#### [Aim of the exercise]
Filter these entries so that only lines with the word "specified" remain.
═════ Entries provided ═════
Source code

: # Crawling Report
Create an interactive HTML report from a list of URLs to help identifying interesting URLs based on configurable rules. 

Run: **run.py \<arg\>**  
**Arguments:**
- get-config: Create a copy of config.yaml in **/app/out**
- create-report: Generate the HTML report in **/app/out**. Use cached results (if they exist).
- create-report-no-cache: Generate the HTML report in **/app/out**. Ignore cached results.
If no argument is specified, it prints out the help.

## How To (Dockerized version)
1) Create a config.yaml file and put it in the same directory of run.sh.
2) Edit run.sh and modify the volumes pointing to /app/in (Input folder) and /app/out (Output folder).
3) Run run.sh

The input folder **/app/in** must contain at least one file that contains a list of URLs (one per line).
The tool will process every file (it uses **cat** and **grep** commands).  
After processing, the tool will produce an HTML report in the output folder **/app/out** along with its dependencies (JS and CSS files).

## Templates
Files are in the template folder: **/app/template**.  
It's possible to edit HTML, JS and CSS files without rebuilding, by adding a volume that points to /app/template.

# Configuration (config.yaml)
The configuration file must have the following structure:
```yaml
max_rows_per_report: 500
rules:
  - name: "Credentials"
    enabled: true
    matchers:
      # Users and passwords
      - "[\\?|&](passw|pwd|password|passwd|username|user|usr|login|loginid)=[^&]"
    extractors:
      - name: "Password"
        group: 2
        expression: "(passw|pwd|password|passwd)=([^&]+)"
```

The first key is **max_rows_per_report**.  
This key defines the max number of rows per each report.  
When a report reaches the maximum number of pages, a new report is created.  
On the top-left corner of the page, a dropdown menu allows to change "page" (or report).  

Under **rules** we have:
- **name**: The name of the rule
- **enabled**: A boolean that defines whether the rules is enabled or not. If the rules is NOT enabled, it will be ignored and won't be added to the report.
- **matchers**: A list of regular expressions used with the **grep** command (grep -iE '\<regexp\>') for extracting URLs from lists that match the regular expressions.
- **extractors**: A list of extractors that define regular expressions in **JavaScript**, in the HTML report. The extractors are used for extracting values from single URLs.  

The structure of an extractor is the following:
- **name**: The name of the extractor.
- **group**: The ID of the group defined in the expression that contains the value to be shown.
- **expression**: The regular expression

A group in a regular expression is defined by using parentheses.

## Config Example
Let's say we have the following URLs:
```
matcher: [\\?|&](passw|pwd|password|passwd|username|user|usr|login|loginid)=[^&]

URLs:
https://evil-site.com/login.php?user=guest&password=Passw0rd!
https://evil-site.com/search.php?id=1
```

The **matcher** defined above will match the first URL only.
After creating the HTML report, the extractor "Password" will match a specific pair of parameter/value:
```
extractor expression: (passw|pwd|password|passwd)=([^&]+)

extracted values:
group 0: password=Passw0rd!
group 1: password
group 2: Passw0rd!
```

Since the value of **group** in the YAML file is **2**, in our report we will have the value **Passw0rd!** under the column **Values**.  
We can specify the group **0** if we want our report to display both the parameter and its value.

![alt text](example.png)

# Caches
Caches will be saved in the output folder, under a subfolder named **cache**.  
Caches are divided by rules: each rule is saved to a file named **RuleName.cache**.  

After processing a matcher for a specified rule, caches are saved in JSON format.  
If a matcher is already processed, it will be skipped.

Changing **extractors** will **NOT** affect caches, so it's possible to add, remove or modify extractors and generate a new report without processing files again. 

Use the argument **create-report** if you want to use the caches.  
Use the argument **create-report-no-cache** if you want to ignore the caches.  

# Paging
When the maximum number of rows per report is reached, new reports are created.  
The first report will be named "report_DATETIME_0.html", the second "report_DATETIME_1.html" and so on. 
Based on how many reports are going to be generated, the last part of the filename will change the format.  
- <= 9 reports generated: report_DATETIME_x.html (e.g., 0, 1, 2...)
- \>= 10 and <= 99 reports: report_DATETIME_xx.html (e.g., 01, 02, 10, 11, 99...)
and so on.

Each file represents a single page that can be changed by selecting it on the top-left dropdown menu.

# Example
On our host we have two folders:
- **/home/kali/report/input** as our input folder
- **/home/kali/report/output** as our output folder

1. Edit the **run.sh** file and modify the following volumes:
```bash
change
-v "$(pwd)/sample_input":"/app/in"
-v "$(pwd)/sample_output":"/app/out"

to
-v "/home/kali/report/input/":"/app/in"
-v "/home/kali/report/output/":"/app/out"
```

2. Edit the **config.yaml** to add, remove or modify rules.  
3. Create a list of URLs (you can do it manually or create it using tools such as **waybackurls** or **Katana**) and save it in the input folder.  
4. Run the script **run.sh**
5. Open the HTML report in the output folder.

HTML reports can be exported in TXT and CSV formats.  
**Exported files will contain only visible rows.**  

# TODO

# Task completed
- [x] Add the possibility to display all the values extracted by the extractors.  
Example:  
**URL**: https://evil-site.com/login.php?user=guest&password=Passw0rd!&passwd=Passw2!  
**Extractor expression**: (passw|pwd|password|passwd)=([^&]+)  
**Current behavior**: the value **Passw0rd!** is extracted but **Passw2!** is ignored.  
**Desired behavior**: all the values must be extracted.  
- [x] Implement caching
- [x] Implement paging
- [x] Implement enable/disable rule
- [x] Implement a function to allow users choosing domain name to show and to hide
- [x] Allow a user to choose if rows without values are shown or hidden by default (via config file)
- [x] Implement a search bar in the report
═════
#### [Exercise output]
If no argument is specified, it prints out the help.
After processing a matcher for a specified rule, caches are saved in JSON format.  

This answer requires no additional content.